In the beginning was the Word, and the Word was with God, and the Word was the same as God.  He was in the beginning with God.  All things came into being through him, and without him not one thing came into being.  What has come into being in him was life, and that life was the light of all people . . .  The true light, which enlightens everything, was coming into the world.  (1.1-9).
Like Wisdom, the Word exists in the beginning with God and shares in the divine action of creating.  The Word, like Wisdom, may be understood as some kind of emanation from God.  In other words, the Word is born of God, not made by God out of non-divine material.  And finally, like Wisdom, the Word is imagined as a divine light which enlightens the world.  Much recent scholarship concludes that Lady Wisdom is the model out of which John created the divine Logos which became, in short order, the second person of the Trinity, the divine Son.  The Son shares in the deity of the Father, but cannot be absolutely identified with the Father, certainly not without remainder.

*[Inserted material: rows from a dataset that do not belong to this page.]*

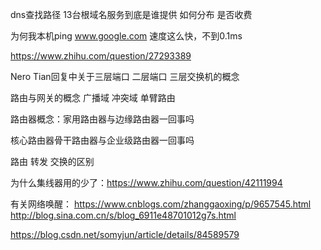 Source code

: dns查找路径 13台根域名服务到底是谁提供 如何分布 是否收费

为何我本机ping www.google.com 速度这么快，不到0.1ms


https://www.zhihu.com/question/27293389

Nero Tian回复中关于三层端口 二层端口 三层交换机的概念

路由与网关的概念  广播域 冲突域 单臂路由

路由器概念：家用路由器与边缘路由器一回事吗

核心路由器骨干路由器与企业级路由器一回事吗

路由 转发 交换的区别


为什么集线器用的少了：https://www.zhihu.com/question/42111994



有关网络唤醒：
https://www.cnblogs.com/zhanggaoxing/p/9657545.html
http://blog.sina.com.cn/s/blog_6911e48701012g7s.html


https://blog.csdn.net/somyjun/article/details/84589579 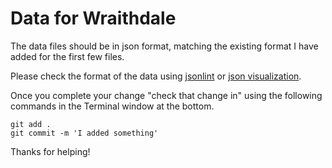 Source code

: # Data for Wraithdale

The data files should be in json format, matching the existing format
I have added for the first few files.

Please check the format of the data using [jsonlint](http://jsonlint.com/) or [json visualization](http://chris.photobooks.com/json/default.htm).

Once you complete your change "check that change in" using the following commands in the Terminal window at the bottom.

    git add .
    git commit -m 'I added something'

Thanks for helping!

Look at John’s careful treatment of the relationship between the Father and the Son in our gospel lection for today.  ‘All that belongs to the Father is mine’, says Jesus. He also says ‘My Father will give you anything you ask for in my name.’  Names are important in New Testament imagination.  Names represent a person who is not present.  They are the same as the person themselves, yet they are different from that person also, because they can stand for, or represent, that person in their absence.  So when Jesus says ‘The Father will give you anything you ask for in my name’, what he is really saying is this: ‘I am the exact representation and presence of my Father.  If you cannot see the Father physically, yet, in looking upon me and listening to my voice you can see and hear the Father, for everything I am, I received from my Father, and everything the Father is has been given to me. So ask in my name.  To do so is ask of my Father what I has already been given you in me’.  According to John, then, Jesus of Nazareth is the same as the pre-existent Word of God who was begotten of God the Father before the creation of the world and shares in his Father’s deity and power; in Jesus we therefore see and hear all that we can, as human beings, see and hear of God.  Jesus is the Father’s face and arms and voice for the material world of flesh and blood in which we live and move and have our human being.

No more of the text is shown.